Starting at the first line of the entries, extract each line up to and including the one that contains "en el caso de obtener", but leave out the pictures.

§ Plain-text document sources:
* * *

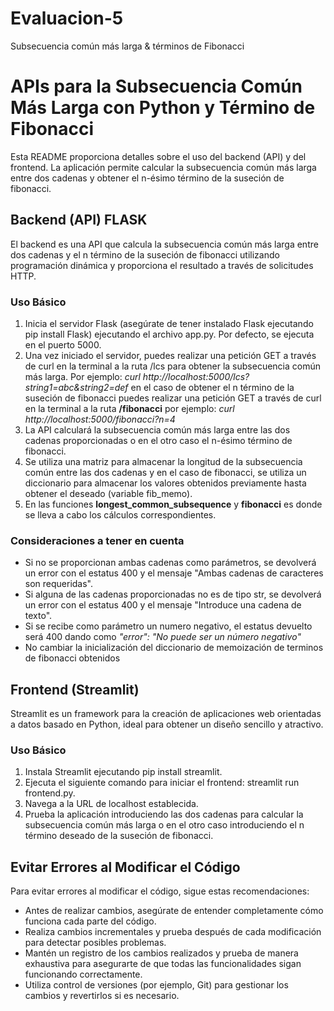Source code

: # Evaluacion-5
Subsecuencia común más larga &amp; términos de Fibonacci

# APIs para la Subsecuencia Común Más Larga con Python y Término de Fibonacci
Esta README proporciona detalles sobre el uso del backend (API) y del frontend. La aplicación permite calcular la subsecuencia común más larga entre dos cadenas y obtener el n-ésimo término de la suseción de fibonacci.

## Backend (API) FLASK
El backend es una API que calcula la subsecuencia común más larga entre dos cadenas y el n término de la suseción de fibonacci utilizando programación dinámica y proporciona el resultado a través de solicitudes HTTP.

### Uso Básico
1. Inicia el servidor Flask (asegúrate de tener instalado Flask ejecutando pip install Flask) ejecutando el archivo app.py. Por defecto, se ejecuta en el puerto 5000.
2. Una vez iniciado el servidor, puedes realizar una petición GET a través de curl en la terminal a la ruta /lcs para obtener la subsecuencia común más larga. Por ejemplo: _curl http://localhost:5000/lcs?string1=abc&string2=def_
en el caso de obtener el n término de la suseción de fibonacci puedes realizar una petición GET a través de curl en la terminal a la ruta **/fibonacci** por ejemplo: *curl http://localhost:5000/fibonacci?n=4*
3. La API calculará la subsecuencia común más larga entre las dos cadenas proporcionadas o en el otro caso el n-ésimo término de fibonacci.
4. Se utiliza una matriz para almacenar la longitud de la subsecuencia común entre las dos cadenas y en el caso de fibonacci, se utiliza un diccionario para almacenar los valores obtenidos previamente hasta obtener el deseado (variable fib_memo).
5. En las funciones **longest_common_subsequence** y **fibonacci** es donde se lleva a cabo los cálculos correspondientes.

### Consideraciones a tener en cuenta
- Si no se proporcionan ambas cadenas como parámetros, se devolverá un error con el estatus 400 y el mensaje "Ambas cadenas de caracteres son requeridas".
- Si alguna de las cadenas proporcionadas no es de tipo str, se devolverá un error con el estatus 400 y el mensaje "Introduce una cadena de texto".
- Si se recibe como parámetro un numero negativo, el estatus devuelto será 400 dando como _"error": "No puede ser un número negativo"_
- No cambiar la inicialización del diccionario de memoización de terminos de fibonacci obtenidos 

## Frontend (Streamlit)
Streamlit es un framework para la creación de aplicaciones web orientadas a datos basado en Python, ideal para obtener un diseño sencillo y atractivo.

### Uso Básico
1. Instala Streamlit ejecutando pip install streamlit.
2. Ejecuta el siguiente comando para iniciar el frontend: streamlit run frontend.py.
3. Navega a la URL de localhost establecida.
4. Prueba la aplicación introduciendo las dos cadenas para calcular la subsecuencia común más larga o en el otro caso introduciendo el n término deseado de la suseción de fibonacci.

## Evitar Errores al Modificar el Código

Para evitar errores al modificar el código, sigue estas recomendaciones:

- Antes de realizar cambios, asegúrate de entender completamente cómo funciona cada parte del código.
- Realiza cambios incrementales y prueba después de cada modificación para detectar posibles problemas.
- Mantén un registro de los cambios realizados y prueba de manera exhaustiva para asegurarte de que todas las funcionalidades sigan funcionando correctamente.
- Utiliza control de versiones (por ejemplo, Git) para gestionar los cambios y revertirlos si es necesario.
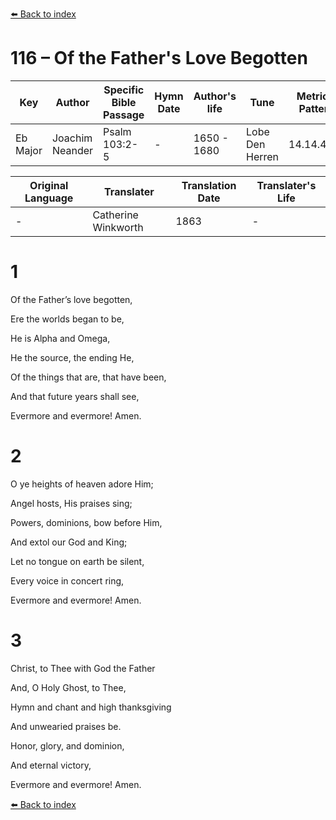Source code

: [⬅️ Back to index](../README.md)

# 116 – Of the Father's Love Begotten

Key | Author   | Specific Bible Passage     |Hymn Date |Author's life |Tune |Metrical Pattern   |Composer/Source                                                                                        
-- | --------- | ---------------------------|----------|--------------|-----|-------------------|-------------   
Eb Major  | Joachim Neander      | Psalm 103:2-5 | -  | 1650 - 1680 | Lobe Den Herren | 14.14.4.7.8 | Chorale Book for England, 1863 

Original Language | Translater | Translation Date   | Translater's Life     
----------------- | --------- | --------------------|-------------   
\-  | Catherine Winkworth      | 1863 | -  | 1827 - 1878 



# 1

Of the Father’s love begotten,

Ere the worlds began to be,

He is Alpha and Omega,

He the source, the ending He,

Of the things that are, that have been,

And that future years shall see,

Evermore and evermore! Amen.



# 2

O ye heights of heaven adore Him;

Angel hosts, His praises sing;

Powers, dominions, bow before Him,

And extol our God and King;

Let no tongue on earth be silent,

Every voice in concert ring,

Evermore and evermore! Amen.



# 3

Christ, to Thee with God the Father

And, O Holy Ghost, to Thee,

Hymn and chant and high thanksgiving

And unwearied praises be.

Honor, glory, and dominion,

And eternal victory,

Evermore and evermore! Amen.

[⬅️ Back to index](../README.md)
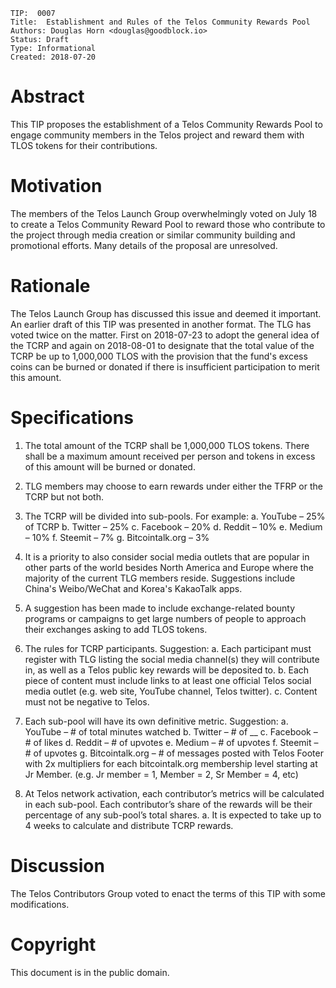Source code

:     TIP:  0007
    Title:  Establishment and Rules of the Telos Community Rewards Pool
    Authors: Douglas Horn <douglas@goodblock.io>
    Status: Draft
    Type: Informational
    Created: 2018-07-20

# Abstract

This TIP proposes the establishment of a Telos Community Rewards Pool to engage community members in the Telos project and reward them with TLOS tokens for their contributions.

# Motivation

The members of the Telos Launch Group overwhelmingly voted on July 18 to create a Telos Community Reward Pool to reward those who contribute to the project through media creation or similar community building and promotional efforts. Many details of the proposal are unresolved.

# Rationale

The Telos Launch Group has discussed this issue and deemed it important. An earlier draft of this TIP was presented in another format. The TLG has voted twice on the matter. First on 2018-07-23 to adopt the general idea of the TCRP and again on 2018-08-01 to designate that the total value of the TCRP be up to 1,000,000 TLOS with the provision that the fund's excess coins can be burned or donated if there is insufficient participation to merit this amount.

# Specifications

1.	The total amount of the TCRP shall be 1,000,000 TLOS tokens. There shall be a maximum amount received per person and tokens in excess of this amount will be burned or donated.

2.	TLG members may choose to earn rewards under either the TFRP or the TCRP but not both.

3.	The TCRP will be divided into sub-pools. For example:
a.	YouTube – 25% of TCRP
b.	Twitter – 25%
c.	Facebook – 20%
d.	Reddit – 10%
e.	Medium – 10%
f.	Steemit – 7%
g.	Bitcointalk.org – 3%

4.  It is a priority to also consider social media outlets that are popular in other parts of the world besides North America and Europe where the majority of the current TLG members reside. Suggestions include China's Weibo/WeChat and Korea's KakaoTalk apps.

5.  A suggestion has been made to include exchange-related bounty programs or campaigns to get large numbers of people to approach their exchanges asking to add TLOS tokens.

6.	The rules for TCRP participants. Suggestion:
a.	Each participant must register with TLG listing the social media channel(s) they will contribute in, as well as a Telos public key rewards will be deposited to.
b.	Each piece of content must include links to at least one official Telos social media outlet (e.g. web site, YouTube channel, Telos twitter).
c.	Content must not be negative to Telos.

7.	Each sub-pool will have its own definitive metric. Suggestion:
a.	YouTube – # of total minutes watched
b.	Twitter – # of __
c.	Facebook – # of likes
d.	Reddit – # of upvotes
e.	Medium – # of upvotes
f.	Steemit – # of upvotes
g.	Bitcointalk.org – # of messages posted with Telos Footer with 2x multipliers for each bitcointalk.org membership level starting at Jr Member. (e.g. Jr member = 1, Member = 2, Sr Member = 4, etc)

8.	At Telos network activation, each contributor’s metrics will be calculated in each sub-pool. Each contributor’s share of the rewards will be their percentage of any sub-pool’s total shares.
a.	It is expected to take up to 4 weeks to calculate and distribute TCRP rewards.

# Discussion

The Telos Contributors Group voted to enact the terms of this TIP with some modifications.

# Copyright

This document is in the public domain.
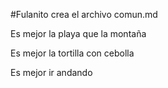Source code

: #Fulanito crea el archivo comun.md

Es mejor la playa que la montaña

Es mejor la tortilla con cebolla

Es mejor ir andando
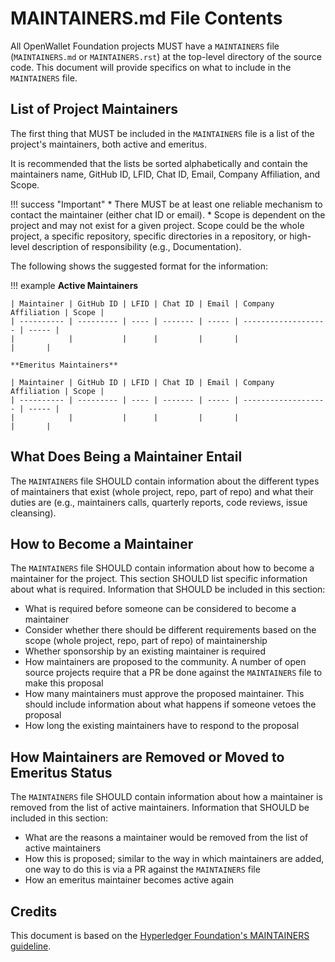 [//]: # (SPDX-License-Identifier: CC-BY-4.0)

# MAINTAINERS.md File Contents
All OpenWallet Foundation projects MUST have a `MAINTAINERS` file (`MAINTAINERS.md` or `MAINTAINERS.rst`) at the top-level directory of the source code. This document will provide specifics on what to include in the `MAINTAINERS` file.

## List of Project Maintainers
The first thing that MUST be included in the `MAINTAINERS` file is a list of the project's maintainers, both active and emeritus.

It is recommended that the lists be sorted alphabetically and contain the maintainers name, GitHub ID, LFID, Chat ID, Email, Company Affiliation, and Scope.

!!! success "Important"
    * There MUST be at least one reliable mechanism to contact the maintainer (either chat ID or email).
    * Scope is dependent on the project and may not exist for a given project. Scope could be the whole project, a specific repository, specific directories in a repository, or high-level description of responsibility (e.g., Documentation).

The following shows the suggested format for the information:

!!! example
    **Active Maintainers**

    | Maintainer | GitHub ID | LFID | Chat ID | Email | Company Affiliation | Scope |
    | ---------- | --------- | ---- | ------- | ----- | ------------------- | ----- |
    |            |           |      |         |       |                     |       |

    **Emeritus Maintainers**

    | Maintainer | GitHub ID | LFID | Chat ID | Email | Company Affiliation | Scope |
    | ---------- | --------- | ---- | ------- | ----- | ------------------- | ----- |
    |            |           |      |         |       |                     |       |

## What Does Being a Maintainer Entail
The `MAINTAINERS` file SHOULD contain information about the different types of maintainers that exist (whole project, repo, part of repo) and what their duties are (e.g., maintainers calls, quarterly reports, code reviews, issue cleansing).

## How to Become a Maintainer
The `MAINTAINERS` file SHOULD contain information about how to become a maintainer for the project. This section SHOULD list specific information about what is required. Information that SHOULD be included in this section:

* What is required before someone can be considered to become a maintainer
* Consider whether there should be different requirements based on the scope (whole project, repo, part of repo) of maintainership
* Whether sponsorship by an existing maintainer is required
* How maintainers are proposed to the community. A number of open source projects require that a PR be done against the `MAINTAINERS` file to make this proposal
* How many maintainers must approve the proposed maintainer. This should include information about what happens if someone vetoes the proposal
* How long the existing maintainers have to respond to the proposal

## How Maintainers are Removed or Moved to Emeritus Status
The `MAINTAINERS` file SHOULD contain information about how a maintainer is removed from the list of active maintainers. Information that SHOULD be included in this section:

* What are the reasons a maintainer would be removed from the list of active maintainers
* How this is proposed; similar to the way in which maintainers are added, one way to do this is via a PR against the `MAINTAINERS` file
* How an emeritus maintainer becomes active again

## Credits

This document is based on the [Hyperledger Foundation's MAINTAINERS guideline](https://toc.hyperledger.org/guidelines/MAINTAINERS-guidelines.html).
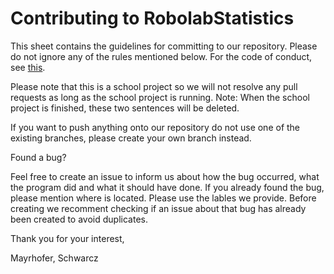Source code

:# Contributing to RobolabStatistics

This sheet contains the guidelines for committing to our repository. Please do not ignore any of the rules mentioned below.
For the code of conduct, see [this](./CODE_OF_CONDUCT.md).

Please note that this is a school project so we will not resolve any pull requests as long as the school project is running. Note: When the school project is finished, these two sentences will be deleted.

If you want to push anything onto our repository do not use one of the existing branches, please create your own branch instead.

Found a bug?

Feel free to create an issue to inform us about how the bug occurred, what the program did and what it should have done. If you already found the bug, please mention where is located. Please use the lables we provide. Before creating we recomment checking if an issue about that bug has already been created to avoid duplicates.

Thank you for your interest,

Mayrhofer, Schwarcz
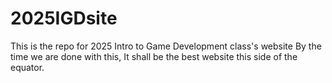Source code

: # 2025IGDsite
This is the repo for 2025 Intro to Game Development class's website
By the time we are done with this, It shall be the best website this side of the equator.
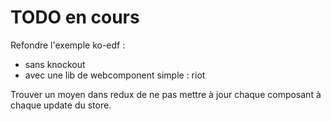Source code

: # TODO en cours

Refondre l'exemple ko-edf : 
- sans knockout
- avec une lib de webcomponent simple : riot 

Trouver un moyen dans redux de ne pas mettre à jour chaque composant à chaque update du store.
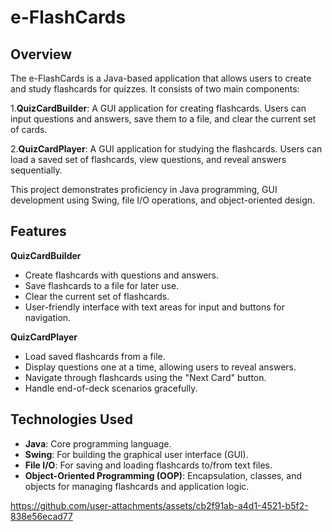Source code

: # e-FlashCards
## Overview ##

The e-FlashCards is a Java-based application that allows users to create and study flashcards for quizzes. It consists of two main components:

1.**QuizCardBuilder**: A GUI application for creating flashcards. Users can input questions and answers, save them to a file, and clear the current set of cards.

2.**QuizCardPlayer**: A GUI application for studying the flashcards. Users can load a saved set of flashcards, view questions, and reveal answers sequentially.

This project demonstrates proficiency in Java programming, GUI development using Swing, file I/O operations, and object-oriented design.

## Features ##

**QuizCardBuilder**

* Create flashcards with questions and answers.
* Save flashcards to a file for later use.
* Clear the current set of flashcards.
* User-friendly interface with text areas for input and buttons for navigation.

**QuizCardPlayer**

* Load saved flashcards from a file.
* Display questions one at a time, allowing users to reveal answers.
* Navigate through flashcards using the "Next Card" button.
* Handle end-of-deck scenarios gracefully.

## Technologies Used ##
* **Java**: Core programming language.
* **Swing**: For building the graphical user interface (GUI).
* **File I/O**: For saving and loading flashcards to/from text files.
* **Object-Oriented Programming (OOP)**: Encapsulation, classes, and objects for managing flashcards and application logic.



https://github.com/user-attachments/assets/cb2f91ab-a4d1-4521-b5f2-838e56ecad77


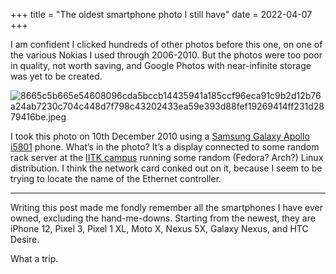 +++
title = "The oldest smartphone photo I still have"
date = 2022-04-07
+++

I am confident I clicked hundreds of other photos before this one, on one of the various Nokias I used through 2006-2010. But the photos were too poor in quality, not worth saving, and Google Photos with near-infinite storage was yet to be created. 

![8665c5b665e54608096cda5bccb14435941a185ccf96eca91c9b2d12b76a24ab7230c704c448d7f798c43202433ea59e393d88fef19269414ff231d2879416be.jpeg](https://mataroa.blog/images/86da6285.jpeg)


I took this photo on 10th December 2010 using a [Samsung Galaxy Apollo i5801](https://www.gsmarena.com/samsung_i5801_galaxy_apollo-3432.php) phone. What’s in the photo? It’s a display connected to some random rack server at the [IITK campus](https://cse.iitk.ac.in) running some random (Fedora? Arch?) Linux distribution. I think the network card conked out on it, because I seem to be trying to locate the name of the Ethernet controller.

---

Writing this post made me fondly remember all the smartphones I have ever owned, excluding the hand-me-downs. Starting from the newest, they are iPhone 12, Pixel 3, Pixel 1 XL, Moto X, Nexus 5X, Galaxy Nexus, and HTC Desire. 

What a trip.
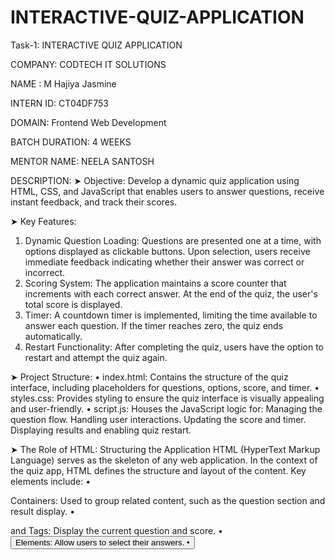 # INTERACTIVE-QUIZ-APPLICATION

Task-1: INTERACTIVE QUIZ APPLICATION

COMPANY: CODTECH IT SOLUTIONS 

NAME : M Hajiya Jasmine

INTERN ID: CT04DF753

DOMAIN: Frontend Web Development

BATCH DURATION: 4 WEEKS

MENTOR NAME: NEELA SANTOSH


DESCRIPTION: 
➤ Objective:
Develop a dynamic quiz application using HTML, CSS, and JavaScript that enables users to answer questions, receive instant feedback, and track their scores.

➤ Key Features:
1.	Dynamic Question Loading:
	Questions are presented one at a time, with options displayed as clickable buttons.
	Upon selection, users receive immediate feedback indicating whether their answer was correct or incorrect.
2.	Scoring System:
	The application maintains a score counter that increments with each correct answer.
	At the end of the quiz, the user's total score is displayed.
3.	Timer:
	A countdown timer is implemented, limiting the time available to answer each question.
	If the timer reaches zero, the quiz ends automatically.
4.	Restart Functionality:
	After completing the quiz, users have the option to restart and attempt the quiz again.

➤ Project Structure:
•	index.html: Contains the structure of the quiz interface, including placeholders for questions, options, score, and timer.
•	styles.css: Provides styling to ensure the quiz interface is visually appealing and user-friendly.
•	script.js: Houses the JavaScript logic for:
	Managing the question flow.
	Handling user interactions.
	Updating the score and timer.
	Displaying results and enabling quiz restart.

➤ The Role of HTML: Structuring the Application
HTML (HyperText Markup Language) serves as the skeleton of any web application. In the context of the quiz app, HTML defines the structure and layout of the content. Key elements include:
•	<div> Containers: Used to group related content, such as the question section and result display.
•	<p> and <span> Tags: Display the current question and score.
•	<button> Elements: Allow users to select their answers.
•	<script> Tag: Links the external JavaScript file that adds interactivity.
Without HTML, the application would lack a defined structure, rendering it non-functional.

➤ The Role of CSS: Enhancing Visual Appeal
CSS (Cascading Style Sheets) is responsible for the visual presentation of the application. It transforms the basic HTML structure into an aesthetically pleasing interface. In the quiz app, CSS is utilized to:
•	Layout Management: Employing Flexbox and Grid to arrange elements responsively.
•	Styling Elements: Defining colors, fonts, and spacing to create an inviting user interface.
•	Interactive States: Implementing hover effects and transitions to enhance user engagement.
•	Responsive Design: Ensuring the application is usable across various devices and screen sizes.
CSS not only improves the visual appeal but also contributes to the overall user experience by making the application intuitive and easy to navigate.

➤ The Role of JavaScript: Adding Interactivity
JavaScript is the dynamic engine that powers the interactivity of the quiz application. It enables the application to respond to user inputs and perform actions in real-time. Key functionalities include:
•	Question Navigation: Displaying questions sequentially and updating the interface accordingly.
•	Answer Validation: Checking user responses and providing immediate feedback.
•	Score Calculation: Tracking correct answers and updating the score dynamically.
•	Timer Management: Implementing a countdown timer for each question.
•	Quiz Restart: Allowing users to restart the quiz without reloading the page.
JavaScript's ability to manipulate the Document Object Model (DOM) enables real-time updates, creating a responsive and interactive user experience.

➤ Conclusion:

In summary, the development of this interactive quiz application has provided valuable insights into the integral roles of HTML, CSS, and JavaScript in web development. HTML laid the structural foundation, CSS enhanced the visual presentation, and JavaScript introduced interactivity, collectively ensuring a seamless and engaging user experience. This project not only reinforced my understanding of these core technologies but also highlighted their interdependence in creating dynamic web applications.

OUTPUT:

![one](https://github.com/user-attachments/assets/e91e4aac-9266-4655-a521-e09d3d564aed)
![TWO](https://github.com/user-attachments/assets/c862da53-0f72-4a05-84ab-d51403560d25)
![Three](https://github.com/user-attachments/assets/d01510da-7f9b-4685-a8df-d37084d838b5)
![3](https://github.com/user-attachments/assets/9ce8f8bc-86e8-4aa9-a089-81b176216358)
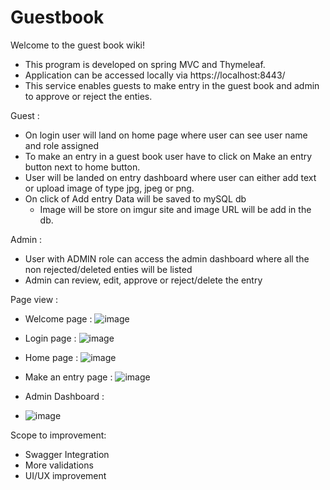 # **Guestbook**

Welcome to the guest book wiki!

* This program is developed on spring MVC and Thymeleaf. 
* Application can be accessed locally via https://localhost:8443/
* This service enables guests to make entry in the guest book and admin to approve or reject the enties.

Guest :

* On login user will land on home page where user can see user name and role assigned 
* To make an entry in a guest book user have to click on Make an entry button next to home button.
* User will be landed on entry dashboard where user can either add text or upload image of type jpg, jpeg or png.
* On click of Add entry Data will be saved to mySQL db
    * Image will be store on imgur site and image URL will be add in the db.

Admin :

* User with ADMIN role can access the admin dashboard where all the non rejected/deleted enties will be listed
* Admin can review, edit, approve or reject/delete the entry


Page view :

* Welcome page :
![image](https://user-images.githubusercontent.com/27283103/163859908-bc107d19-1f4a-4ce3-999d-2d46f3d66b64.png)

* Login page :
![image](https://user-images.githubusercontent.com/27283103/163860190-271e95d4-63f8-44ba-9c12-13e1c3ba0368.png)

* Home page :
![image](https://user-images.githubusercontent.com/27283103/163860280-9f014f4f-769d-4fee-9929-d0e9081b95f7.png)

* Make an entry page :
![image](https://user-images.githubusercontent.com/27283103/163860348-56ae3b53-9e9e-44fb-b038-27d193844195.png)

* Admin Dashboard :
* ![image](https://user-images.githubusercontent.com/27283103/163861769-924c48e7-ce3d-4765-890c-8ae942ff1e00.png)

Scope to improvement:
* Swagger Integration
* More validations
* UI/UX improvement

* * *

§ The answer:
Source code

: # Evaluacion-5
Subsecuencia común más larga &amp; términos de Fibonacci

# APIs para la Subsecuencia Común Más Larga con Python y Término de Fibonacci
Esta README proporciona detalles sobre el uso del backend (API) y del frontend. La aplicación permite calcular la subsecuencia común más larga entre dos cadenas y obtener el n-ésimo término de la suseción de fibonacci.

## Backend (API) FLASK
El backend es una API que calcula la subsecuencia común más larga entre dos cadenas y el n término de la suseción de fibonacci utilizando programación dinámica y proporciona el resultado a través de solicitudes HTTP.

### Uso Básico
1. Inicia el servidor Flask (asegúrate de tener instalado Flask ejecutando pip install Flask) ejecutando el archivo app.py. Por defecto, se ejecuta en el puerto 5000.
2. Una vez iniciado el servidor, puedes realizar una petición GET a través de curl en la terminal a la ruta /lcs para obtener la subsecuencia común más larga. Por ejemplo: _curl http://localhost:5000/lcs?string1=abc&string2=def_
en el caso de obtener el n término de la suseción de fibonacci puedes realizar una petición GET a través de curl en la terminal a la ruta **/fibonacci** por ejemplo: *curl http://localhost:5000/fibonacci?n=4*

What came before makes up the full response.